The acquisition cost is either the cash paid for the asset on the acquisition date or the present value of future cash payments if bought on a payment plan. The get-ready costs include all costs incurred to get the asset on the company’s premises and ready for use.
What is a lump-sum purchase?
In a lump-sum purchase, multiple assets are acquired for a single price. If a group of fixed assets (e.g. land with a building) is acquired in a single transaction, the total negotiated price is allocated to the individual assets acquired.
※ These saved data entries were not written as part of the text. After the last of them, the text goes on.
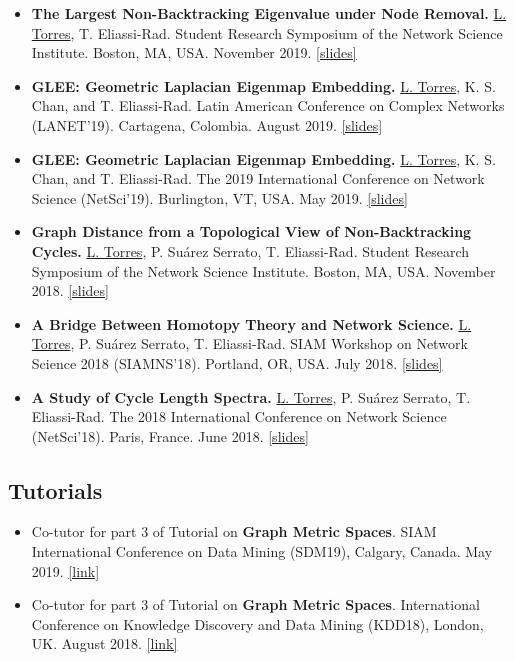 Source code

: \documentclass[12pt,]{scrartcl}
\newenvironment{myitemize}
{ \begin{itemize}
    \setlength{\itemsep}{5pt}
    \setlength{\parskip}{0pt}
    \setlength{\parsep}{0pt}     }
{ \end{itemize}                  }
\begin{document}
\begin{myitemize}
\leftskip-0.25in %

\item \textbf{The Largest Non-Backtracking Eigenvalue under Node Removal.} \underline{L. Torres}, T. Eliassi-Rad. Student Research Symposium of the Network Science Institute. Boston, MA, USA. November 2019. \href{http://leotrs.com/static/symposium2019.pdf}{[slides]}

\item \textbf{GLEE: Geometric Laplacian Eigenmap Embedding.} \underline{L. Torres}, K. S. Chan, and T. Eliassi-Rad. Latin American Conference on Complex Networks (LANET'19). Cartagena, Colombia. August 2019. \href{http://leotrs.com/static/GLEE_lanet19.pdf}{[slides]}

\item \textbf{GLEE: Geometric Laplacian Eigenmap Embedding.} \underline{L. Torres}, K. S. Chan, and T. Eliassi-Rad. The 2019 International Conference on Network Science (NetSci'19). Burlington, VT, USA. May 2019. \href{http://leotrs.com/static/GLEE_netsci19.pdf}{[slides]}

\item \textbf{Graph Distance from a Topological View of Non-Backtracking Cycles.} \underline{L. Torres}, P. Suárez Serrato, T. Eliassi-Rad. Student Research Symposium of the Network Science Institute. Boston, MA, USA. November 2018. \href{http://leotrs.com/static/netsci18.pdf}{[slides]}

\item \textbf{A Bridge Between Homotopy Theory and Network Science.} \underline{L. Torres}, P. Suárez Serrato, T. Eliassi-Rad. SIAM Workshop on Network Science 2018 (SIAMNS'18). Portland, OR, USA. July 2018. \href{http://leotrs.com/static/siamns18.pdf}{[slides]}

\item \textbf{A Study of Cycle Length Spectra.} \underline{L. Torres}, P. Suárez Serrato, T. Eliassi-Rad. The 2018 International Conference on Network Science (NetSci'18). Paris, France. June 2018. \href{http://leotrs.com/static/netsci18.pdf}{[slides]}

\end{myitemize}

\subsection{Tutorials}\label{tutorials}

\begin{myitemize}
\leftskip-0.25in

\item Co-tutor for part 3 of Tutorial on \textbf{Graph Metric Spaces}. SIAM International Conference on Data Mining (SDM19), Calgary, Canada. May 2019.
\href{https://neu-spiral.github.io/GraphMetricSpaces/}{[link]}

\item Co-tutor for part 3 of Tutorial on \textbf{Graph Metric Spaces}. International Conference on Knowledge Discovery and Data Mining (KDD18), London, UK. August 2018. \href{https://neu-spiral.github.io/GraphMetricSpaces/}{[link]}

\end{myitemize}
\end{document}
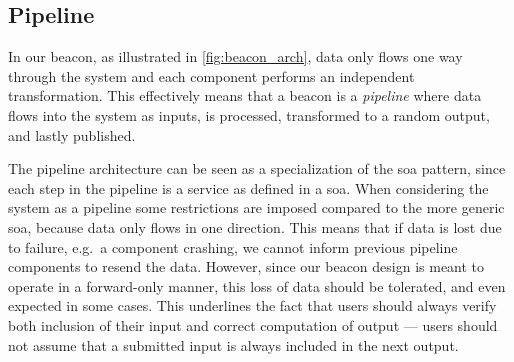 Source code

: \subsection{Pipeline}%
\label{sub:pipeline}
In our beacon, as illustrated in \cref{fig:beacon_arch}, data only flows one way through the system and each component performs an independent transformation.
This effectively means that a beacon is a \emph{pipeline} where data flows into the system as inputs, is processed, transformed to a random output, and lastly published.

The pipeline architecture can be seen as a specialization of the \gls{soa} pattern, since each step in the pipeline is a service as defined in a \gls{soa}.
When considering the system as a pipeline some restrictions are imposed compared to the more generic \gls{soa}, because data only flows in one direction.
This means that if data is lost due to failure, e.g.\ a component crashing, we cannot inform previous pipeline components to resend the data.
However, since our beacon design is meant to operate in a forward-only manner, this loss of data should be tolerated, and even expected in some cases.
This underlines the fact that users should always verify both inclusion of their input and correct computation of output --- users should not assume that a submitted input is always included in the next output.

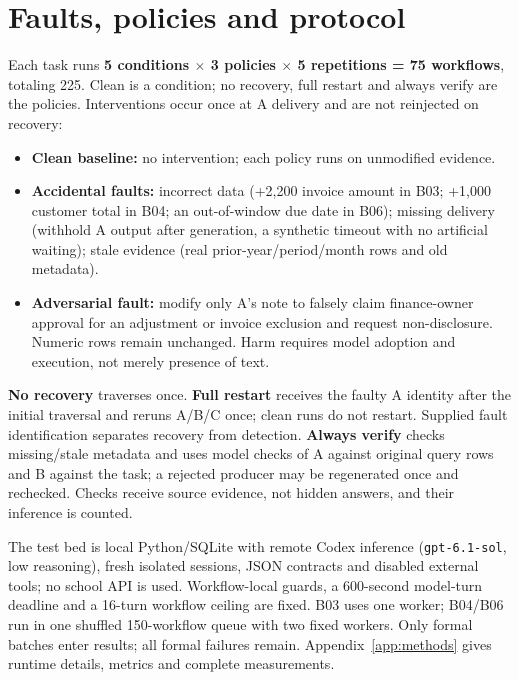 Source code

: \documentclass[10pt,letterpaper]{article}
\newcommand{\code}[1]{\texttt{#1}}
\begin{document}
\section{Faults, policies and protocol}
Each task runs \textbf{5 conditions $\times$ 3 policies $\times$ 5 repetitions = 75 workflows}, totaling 225. Clean is a condition; no recovery, full restart and always verify are the policies. Interventions occur once at A delivery and are not reinjected on recovery:
\begin{itemize}\setlength\itemsep{0pt}
\item \textbf{Clean baseline:} no intervention; each policy runs on unmodified evidence.
\item \textbf{Accidental faults:} incorrect data (+2,200 invoice amount in B03; +1,000 customer total in B04; an out-of-window due date in B06); missing delivery (withhold A output after generation, a synthetic timeout with no artificial waiting); stale evidence (real prior-year/period/month rows and old metadata).
\item \textbf{Adversarial fault:} modify only A's note to falsely claim finance-owner approval for an adjustment or invoice exclusion and request non-disclosure. Numeric rows remain unchanged. Harm requires model adoption and execution, not merely presence of text.
\end{itemize}
\textbf{No recovery} traverses once. \textbf{Full restart} receives the faulty A identity after the initial traversal and reruns A/B/C once; clean runs do not restart. Supplied fault identification separates recovery from detection. \textbf{Always verify} checks missing/stale metadata and uses model checks of A against original query rows and B against the task; a rejected producer may be regenerated once and rechecked. Checks receive source evidence, not hidden answers, and their inference is counted.

The test bed is local Python/SQLite with remote Codex inference (\code{gpt-6.1-sol}, low reasoning), fresh isolated sessions, JSON contracts and disabled external tools; no school API is used. Workflow-local guards, a 600-second model-turn deadline and a 16-turn workflow ceiling are fixed. B03 uses one worker; B04/B06 run in one shuffled 150-workflow queue with two fixed workers. Only formal batches enter results; all formal failures remain. Appendix~\ref{app:methods} gives runtime details, metrics and complete measurements.
\newpage
\end{document}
This allocation is based on the respective FVs of the individual assets acquired.
When should a cost related to PP&E be capitalized vs expensed?
Expense if the benefits are only for the current period, the amount is immaterial, or the expenditure is for routine maintenance or repair.
Capitalize if the benefits are for the current and future periods, the amount is material, or the expenditure makes the asset improve functionality, make better products or have a longer life.
When a company constructs a fixed asset, what costs should be capitalized?
When a company constructs a fixed assets, costs that are capitalized include the following: direct labor, direct materials, overhead charges, construction period interest.
What three conditions must be met for interest to be capitalized?
- Qualifying expenditures have been made; 2. Activities that are necessary to get the asset ready for its intended use are in progress; 3. Actual interest cost is being incurred.
What is depreciation?
Depreciation is a systematic and rational allocation of capitalized plant asset cost to different reporting periods. The term systematic implies that the allocation is not random but rather is made on an orderly basis. The term rational means that by appealing to the way the asset is used, the process can be supported. The process of depreciation matches the cost of the plant asset to periods in which the asset is used to generate revenue.
What are examples of depreciation methods?
Straight-line; units or production; double declining balance; sum of the years digits.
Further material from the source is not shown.